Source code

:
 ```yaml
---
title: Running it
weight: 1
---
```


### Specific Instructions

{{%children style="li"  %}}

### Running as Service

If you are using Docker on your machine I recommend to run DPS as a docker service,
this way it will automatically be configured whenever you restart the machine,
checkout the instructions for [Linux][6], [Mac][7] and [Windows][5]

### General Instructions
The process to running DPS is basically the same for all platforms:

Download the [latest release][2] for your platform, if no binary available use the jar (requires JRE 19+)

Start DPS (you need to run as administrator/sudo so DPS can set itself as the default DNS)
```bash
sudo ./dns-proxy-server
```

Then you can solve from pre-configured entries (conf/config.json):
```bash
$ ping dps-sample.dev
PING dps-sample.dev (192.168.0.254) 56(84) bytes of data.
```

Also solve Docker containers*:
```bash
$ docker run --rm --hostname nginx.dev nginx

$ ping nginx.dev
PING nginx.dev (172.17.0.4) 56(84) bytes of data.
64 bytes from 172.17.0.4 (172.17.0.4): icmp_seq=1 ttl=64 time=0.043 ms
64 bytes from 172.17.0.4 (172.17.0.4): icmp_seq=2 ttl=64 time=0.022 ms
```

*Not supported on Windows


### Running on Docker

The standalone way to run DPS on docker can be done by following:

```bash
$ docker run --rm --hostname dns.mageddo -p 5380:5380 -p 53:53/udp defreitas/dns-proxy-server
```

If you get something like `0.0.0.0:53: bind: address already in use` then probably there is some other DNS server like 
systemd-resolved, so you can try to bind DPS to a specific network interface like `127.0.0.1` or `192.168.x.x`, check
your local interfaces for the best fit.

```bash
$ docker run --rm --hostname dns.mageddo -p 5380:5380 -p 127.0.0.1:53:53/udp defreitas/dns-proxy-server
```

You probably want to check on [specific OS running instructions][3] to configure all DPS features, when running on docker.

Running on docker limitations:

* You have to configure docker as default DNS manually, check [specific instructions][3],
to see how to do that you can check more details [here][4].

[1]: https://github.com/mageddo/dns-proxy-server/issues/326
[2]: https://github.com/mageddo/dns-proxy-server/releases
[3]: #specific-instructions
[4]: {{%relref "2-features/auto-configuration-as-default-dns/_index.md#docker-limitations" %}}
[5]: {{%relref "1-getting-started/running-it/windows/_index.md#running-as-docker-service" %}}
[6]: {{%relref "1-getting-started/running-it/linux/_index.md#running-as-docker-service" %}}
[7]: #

+ + + + + + +

#### PROBLEM
Find the word "data" in the listing above, then copy each line where it turns up.

#### WRITTEN ANSWER
PING dps-sample.dev (192.168.0.254) 56(84) bytes of data.
PING nginx.dev (172.17.0.4) 56(84) bytes of data.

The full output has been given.